▶ Activity:
From the first line of the entries below through the line holding "又注本草，詮釋本經，闡明藥性，本五運六氣之理。後人不經臆說，概置勿錄。", write out every line exactly, please, and leave out the pictures.

(Pictures paired with source code)
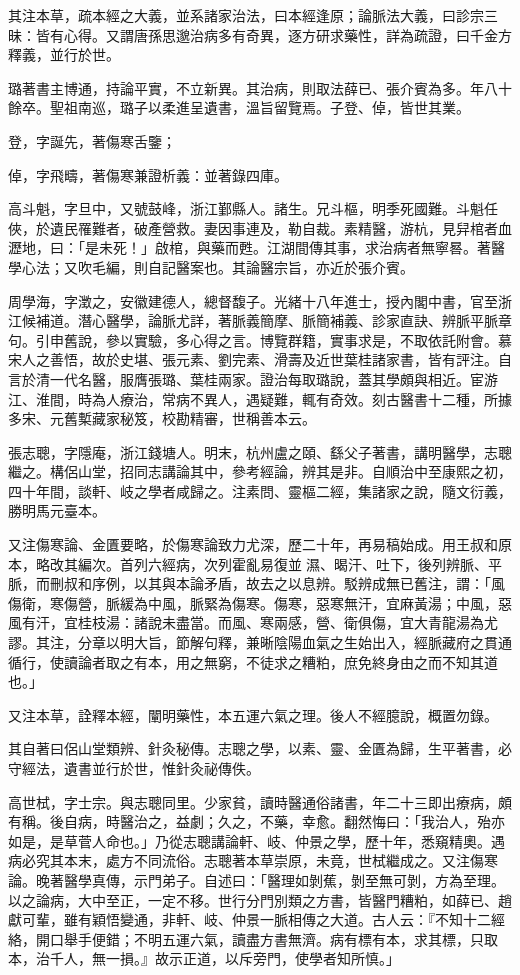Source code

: \begin{pinyinscope}
其注本草，疏本經之大義，並系諸家治法，曰本經逢原；論脈法大義，曰診宗三昧：皆有心得。又謂唐孫思邈治病多有奇異，逐方研求藥性，詳為疏證，曰千金方釋義，並行於世。

璐著書主博通，持論平實，不立新異。其治病，則取法薛已、張介賓為多。年八十餘卒。聖祖南巡，璐子以柔進呈遺書，溫旨留覽焉。子登、倬，皆世其業。

登，字誕先，著傷寒舌鑒；

倬，字飛疇，著傷寒兼證析義：並著錄四庫。

高斗魁，字旦中，又號鼓峰，浙江鄞縣人。諸生。兄斗樞，明季死國難。斗魁任俠，於遺民罹難者，破產營救。妻因事連及，勒自裁。素精醫，游杭，見舁棺者血瀝地，曰：「是未死！」啟棺，與藥而甦。江湖間傳其事，求治病者無寧晷。著醫學心法；又吹毛編，則自記醫案也。其論醫宗旨，亦近於張介賓。

周學海，字澂之，安徽建德人，總督馥子。光緒十八年進士，授內閣中書，官至浙江候補道。潛心醫學，論脈尤詳，著脈義簡摩、脈簡補義、診家直訣、辨脈平脈章句。引申舊說，參以實驗，多心得之言。博覽群籍，實事求是，不取依託附會。慕宋人之善悟，故於史堪、張元素、劉完素、滑壽及近世葉桂諸家書，皆有評注。自言於清一代名醫，服膺張璐、葉桂兩家。證治每取璐說，蓋其學頗與相近。宦游江、淮間，時為人療治，常病不異人，遇疑難，輒有奇效。刻古醫書十二種，所據多宋、元舊槧藏家秘笈，校勘精審，世稱善本云。

張志聰，字隱庵，浙江錢塘人。明末，杭州盧之頤、繇父子著書，講明醫學，志聰繼之。構侶山堂，招同志講論其中，參考經論，辨其是非。自順治中至康熙之初，四十年間，談軒、岐之學者咸歸之。注素問、靈樞二經，集諸家之說，隨文衍義，勝明馬元臺本。

又注傷寒論、金匱要略，於傷寒論致力尤深，歷二十年，再易稿始成。用王叔和原本，略改其編次。首列六經病，次列霍亂易復並濕、暍汗、吐下，後列辨脈、平脈，而刪叔和序例，以其與本論矛盾，故去之以息辨。駁辨成無已舊注，謂：「風傷衛，寒傷營，脈緩為中風，脈緊為傷寒。傷寒，惡寒無汗，宜麻黃湯；中風，惡風有汗，宜桂枝湯：諸說未盡當。而風、寒兩感，營、衛俱傷，宜大青龍湯為尤謬。其注，分章以明大旨，節解句釋，兼晰陰陽血氣之生始出入，經脈藏府之貫通循行，使讀論者取之有本，用之無窮，不徒求之糟粕，庶免終身由之而不知其道也。」

又注本草，詮釋本經，闡明藥性，本五運六氣之理。後人不經臆說，概置勿錄。

其自著曰侶山堂類辨、針灸秘傳。志聰之學，以素、靈、金匱為歸，生平著書，必守經法，遺書並行於世，惟針灸祕傳佚。

高世栻，字士宗。與志聰同里。少家貧，讀時醫通俗諸書，年二十三即出療病，頗有稱。後自病，時醫治之，益劇；久之，不藥，幸愈。翻然悔曰：「我治人，殆亦如是，是草菅人命也。」乃從志聰講論軒、岐、仲景之學，歷十年，悉窺精奧。遇病必究其本末，處方不同流俗。志聰著本草崇原，未竟，世栻繼成之。又注傷寒論。晚著醫學真傳，示門弟子。自述曰：「醫理如剝蕉，剝至無可剝，方為至理。以之論病，大中至正，一定不移。世行分門別類之方書，皆醫門糟粕，如薛已、趙獻可輩，雖有穎悟變通，非軒、岐、仲景一脈相傳之大道。古人云：『不知十二經絡，開口舉手便錯；不明五運六氣，讀盡方書無濟。病有標有本，求其標，只取本，治千人，無一損。』故示正道，以斥旁門，使學者知所慎。」


\end{pinyinscope}
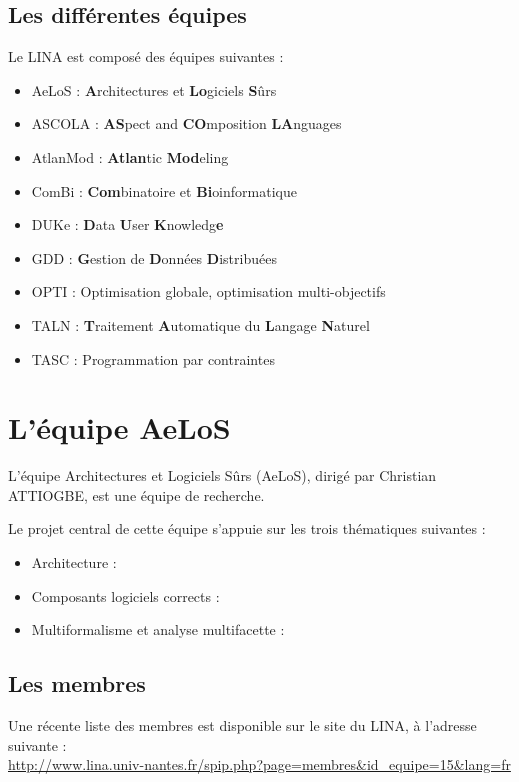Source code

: \documentclass[12pt,a4paper]{report}
\begin{document}
\section{Les différentes équipes}
Le LINA est composé des équipes suivantes : 
\begin{itemize}
  \item AeLoS : \textbf{A}rchitectures et \textbf{Lo}giciels \textbf{S}ûrs
  \item ASCOLA : \textbf{AS}pect and \textbf{CO}mposition \textbf{LA}nguages
  \item AtlanMod : \textbf{Atlan}tic \textbf{Mod}eling 
  \item ComBi : \textbf{Com}binatoire et \textbf{Bi}oinformatique
  \item DUKe : \textbf{D}ata \textbf{U}ser \textbf{K}nowledg\textbf{e}
  \item GDD : \textbf{G}estion de \textbf{D}onnées \textbf{D}istribuées
  \item OPTI : Optimisation globale, optimisation multi-objectifs
  \item TALN : \textbf{T}raitement \textbf{A}utomatique du \textbf{L}angage \textbf{N}aturel
  \item TASC : Programmation par contraintes
\end{itemize}

\chapter{L'équipe AeLoS}	

L'équipe Architectures et Logiciels Sûrs (AeLoS), dirigé par Christian ATTIOGBE, est une équipe 
de recherche.

Le projet central de cette équipe s'appuie sur les trois thématiques suivantes :
\begin{itemize}[label=$\circ$]
  \item Architecture : 
  \item Composants logiciels corrects : 
  \item Multiformalisme et analyse multifacette : 
\end{itemize}

\section{Les membres}
Une récente liste des membres est disponible sur le site du LINA, à l'adresse suivante : \\
\url{http://www.lina.univ-nantes.fr/spip.php?page=membres&id_equipe=15&lang=fr}
\end{document}
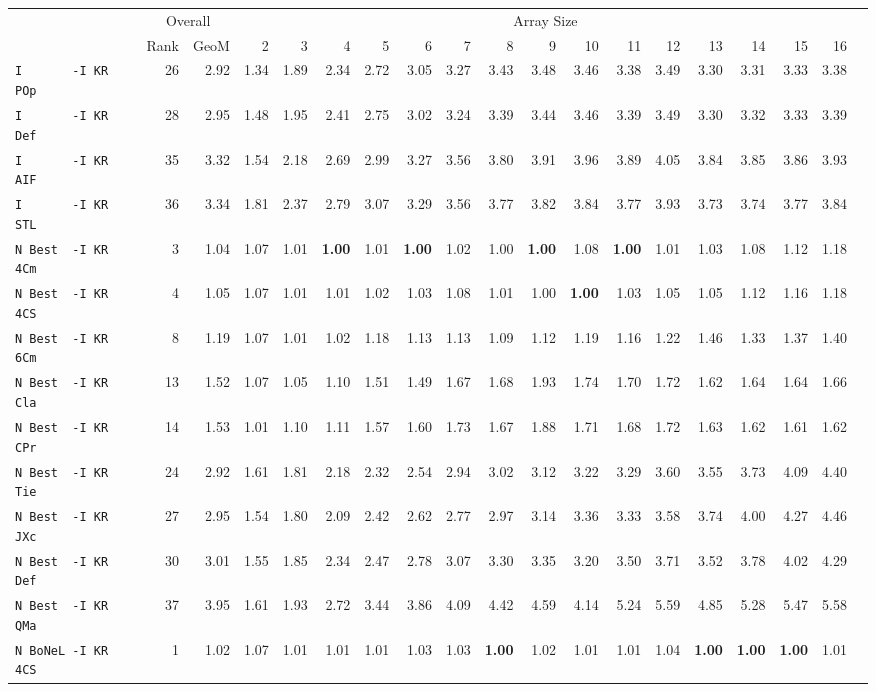 \begin{tabular}{l | r @{~~} r | r@{~~}r@{~~}r@{~~}r@{~~}r@{~~}r@{~~}r@{~~}r@{~~}r@{~~}r@{~~}r@{~~}r@{~~}r@{~~}r@{~~}r@{~~}r|}
 & \multicolumn{2}{c|}{Overall} & \multicolumn{15}{c}{Array Size} \\
 & Rank & GeoM & 2&3&4&5&6&7&8&9&10&11&12&13&14&15&16\\ \hline
\verb+I       -I KR POp+ & 26 & 2.92 & 1.34&1.89&2.34&2.72&3.05&3.27&3.43&3.48&3.46&3.38&3.49&3.30&3.31&3.33&3.38\\
\verb+I       -I KR Def+ & 28 & 2.95 & 1.48&1.95&2.41&2.75&3.02&3.24&3.39&3.44&3.46&3.39&3.49&3.30&3.32&3.33&3.39\\
\verb+I       -I KR AIF+ & 35 & 3.32 & 1.54&2.18&2.69&2.99&3.27&3.56&3.80&3.91&3.96&3.89&4.05&3.84&3.85&3.86&3.93\\
\verb+I       -I KR STL+ & 36 & 3.34 & 1.81&2.37&2.79&3.07&3.29&3.56&3.77&3.82&3.84&3.77&3.93&3.73&3.74&3.77&3.84\smallskip \\
\verb+N Best  -I KR 4Cm+ & 3 & 1.04 & 1.07&1.01&\textbf{1.00}&1.01&\textbf{1.00}&1.02&1.00&\textbf{1.00}&1.08&\textbf{1.00}&1.01&1.03&1.08&1.12&1.18\\
\verb+N Best  -I KR 4CS+ & 4 & 1.05 & 1.07&1.01&1.01&1.02&1.03&1.08&1.01&1.00&\textbf{1.00}&1.03&1.05&1.05&1.12&1.16&1.18\\
\verb+N Best  -I KR 6Cm+ & 8 & 1.19 & 1.07&1.01&1.02&1.18&1.13&1.13&1.09&1.12&1.19&1.16&1.22&1.46&1.33&1.37&1.40\\
\verb+N Best  -I KR Cla+ & 13 & 1.52 & 1.07&1.05&1.10&1.51&1.49&1.67&1.68&1.93&1.74&1.70&1.72&1.62&1.64&1.64&1.66\\
\verb+N Best  -I KR CPr+ & 14 & 1.53 & 1.01&1.10&1.11&1.57&1.60&1.73&1.67&1.88&1.71&1.68&1.72&1.63&1.62&1.61&1.62\\
\verb+N Best  -I KR Tie+ & 24 & 2.92 & 1.61&1.81&2.18&2.32&2.54&2.94&3.02&3.12&3.22&3.29&3.60&3.55&3.73&4.09&4.40\\
\verb+N Best  -I KR JXc+ & 27 & 2.95 & 1.54&1.80&2.09&2.42&2.62&2.77&2.97&3.14&3.36&3.33&3.58&3.74&4.00&4.27&4.46\\
\verb+N Best  -I KR Def+ & 30 & 3.01 & 1.55&1.85&2.34&2.47&2.78&3.07&3.30&3.35&3.20&3.50&3.71&3.52&3.78&4.02&4.29\\
\verb+N Best  -I KR QMa+ & 37 & 3.95 & 1.61&1.93&2.72&3.44&3.86&4.09&4.42&4.59&4.14&5.24&5.59&4.85&5.28&5.47&5.58\smallskip \\
\verb+N BoNeL -I KR 4CS+ & 1 & 1.02 & 1.07&1.01&1.01&1.01&1.03&1.03&\textbf{1.00}&1.02&1.01&1.01&1.04&\textbf{1.00}&\textbf{1.00}&\textbf{1.00}&1.01\\

\end{tabular}
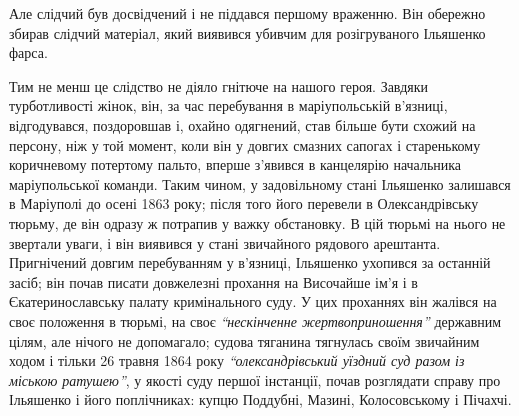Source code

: \documentclass[a4paper,20pt]{report}
\begin{document}
Але слідчий був досвідчений і не піддався першому враженню. Він обережно збирав слідчий матеріал,
який виявився убивчим для розігруваного Ільяшенко фарса.

Тим не менш це слідство не діяло гнітюче на нашого героя. Завдяки турботливості
жінок, він, за час перебування в маріупольській в'язниці, відгодувався,
поздоровшав і, охайно одягнений, став більше бути схожий на персону, ніж у той
момент, коли він у довгих смазних сапогах і старенькому коричневому потертому
пальто, вперше з'явився в канцелярію начальника маріупольської команди. Таким
чином, у задовільному стані Ільяшенко залишався в Маріуполі до осені 1863 року;
після того його перевели в Олександрівську тюрьму, де він одразу ж потрапив у
важку обстановку. В цій тюрьмі на нього не звертали уваги, і він виявився у
стані звичайного рядового арештанта.
Пригнічений довгим перебуванням у в'язниці, Ільяшенко ухопився за останній засіб; він почав писати довжелезні прохання
на Височайше ім'я і в Єкатеринославську палату кримінального суду. У цих проханнях він жалівся на своє положення в тюрьмі,
на своє \emph{``нескінченне жертвоприношення''} державним цілям, але нічого не допомагало; судова тяганина
тягнулась своїм звичайним ходом і тільки 26 травня 1864 року \emph{``олександрівський уїздний суд разом із міською
ратушею''}, у якості суду першої інстанції, почав розглядати справу про Ільяшенко і його поплічниках:
купцю Поддубні, Мазині, Колосовському і Пічахчі.
\end{document}
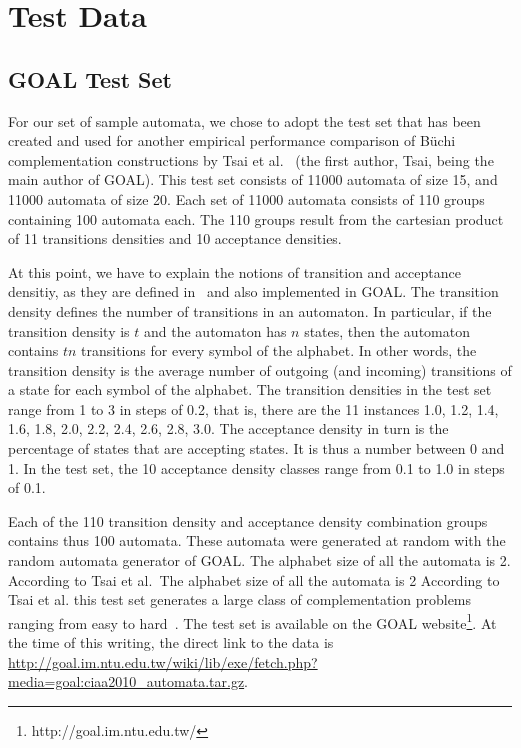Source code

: \section{Test Data}
\subsection{GOAL Test Set}
\label{goal_testset}
For our set of sample automata, we chose to adopt the test set that has been created and used for another empirical performance comparison of Büchi complementation constructions by Tsai et al.~\cite{2010_tsai} (the first author, Tsai, being the main author of GOAL). This test set consists of 11000 automata of size 15, and 11000 automata of size 20. Each set of 11000 automata consists of 110 groups containing 100 automata each. The 110 groups result from the cartesian product of 11 transitions densities and 10 acceptance densities.

At this point, we have to explain the notions of transition and acceptance densitiy, as they are defined in~\cite{2010_tsai} and also implemented in GOAL. The transition density defines the number of transitions in an automaton. In particular, if the transition density is $t$ and the automaton has $n$ states, then the automaton contains $tn$ transitions for every symbol of the alphabet. In other words, the transition density is the average number of outgoing (and incoming) transitions of a state for each symbol of the alphabet. The transition densities in the test set range from 1 to 3 in steps of 0.2, that is, there are the 11 instances 1.0, 1.2, 1.4, 1.6, 1.8, 2.0, 2.2, 2.4, 2.6, 2.8, 3.0. The acceptance density in turn is the percentage of states that are accepting states. It is thus a number between 0 and 1. In the test set, the 10 acceptance density classes range from 0.1 to 1.0 in steps of 0.1.

Each of the 110 transition density and acceptance density combination groups contains thus 100 automata. These automata were generated at random with the random automata generator of GOAL. The alphabet size of all the automata is 2. According to Tsai et al.~The alphabet size of all the automata is 2 According to Tsai et al. this test set generates a large class of complementation problems ranging from easy to hard~\cite{2010_tsai}. The test set is available on the GOAL website\footnote{http://goal.im.ntu.edu.tw/}. At the time of this writing, the direct link to the data is \url{http://goal.im.ntu.edu.tw/wiki/lib/exe/fetch.php?media=goal:ciaa2010_automata.tar.gz}.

▶ Worked solution:
Source code

: \begin{pinyinscope}
其注本草，疏本經之大義，並系諸家治法，曰本經逢原；論脈法大義，曰診宗三昧：皆有心得。又謂唐孫思邈治病多有奇異，逐方研求藥性，詳為疏證，曰千金方釋義，並行於世。

璐著書主博通，持論平實，不立新異。其治病，則取法薛已、張介賓為多。年八十餘卒。聖祖南巡，璐子以柔進呈遺書，溫旨留覽焉。子登、倬，皆世其業。

登，字誕先，著傷寒舌鑒；

倬，字飛疇，著傷寒兼證析義：並著錄四庫。

高斗魁，字旦中，又號鼓峰，浙江鄞縣人。諸生。兄斗樞，明季死國難。斗魁任俠，於遺民罹難者，破產營救。妻因事連及，勒自裁。素精醫，游杭，見舁棺者血瀝地，曰：「是未死！」啟棺，與藥而甦。江湖間傳其事，求治病者無寧晷。著醫學心法；又吹毛編，則自記醫案也。其論醫宗旨，亦近於張介賓。

周學海，字澂之，安徽建德人，總督馥子。光緒十八年進士，授內閣中書，官至浙江候補道。潛心醫學，論脈尤詳，著脈義簡摩、脈簡補義、診家直訣、辨脈平脈章句。引申舊說，參以實驗，多心得之言。博覽群籍，實事求是，不取依託附會。慕宋人之善悟，故於史堪、張元素、劉完素、滑壽及近世葉桂諸家書，皆有評注。自言於清一代名醫，服膺張璐、葉桂兩家。證治每取璐說，蓋其學頗與相近。宦游江、淮間，時為人療治，常病不異人，遇疑難，輒有奇效。刻古醫書十二種，所據多宋、元舊槧藏家秘笈，校勘精審，世稱善本云。

張志聰，字隱庵，浙江錢塘人。明末，杭州盧之頤、繇父子著書，講明醫學，志聰繼之。構侶山堂，招同志講論其中，參考經論，辨其是非。自順治中至康熙之初，四十年間，談軒、岐之學者咸歸之。注素問、靈樞二經，集諸家之說，隨文衍義，勝明馬元臺本。

又注傷寒論、金匱要略，於傷寒論致力尤深，歷二十年，再易稿始成。用王叔和原本，略改其編次。首列六經病，次列霍亂易復並濕、暍汗、吐下，後列辨脈、平脈，而刪叔和序例，以其與本論矛盾，故去之以息辨。駁辨成無已舊注，謂：「風傷衛，寒傷營，脈緩為中風，脈緊為傷寒。傷寒，惡寒無汗，宜麻黃湯；中風，惡風有汗，宜桂枝湯：諸說未盡當。而風、寒兩感，營、衛俱傷，宜大青龍湯為尤謬。其注，分章以明大旨，節解句釋，兼晰陰陽血氣之生始出入，經脈藏府之貫通循行，使讀論者取之有本，用之無窮，不徒求之糟粕，庶免終身由之而不知其道也。」

又注本草，詮釋本經，闡明藥性，本五運六氣之理。後人不經臆說，概置勿錄。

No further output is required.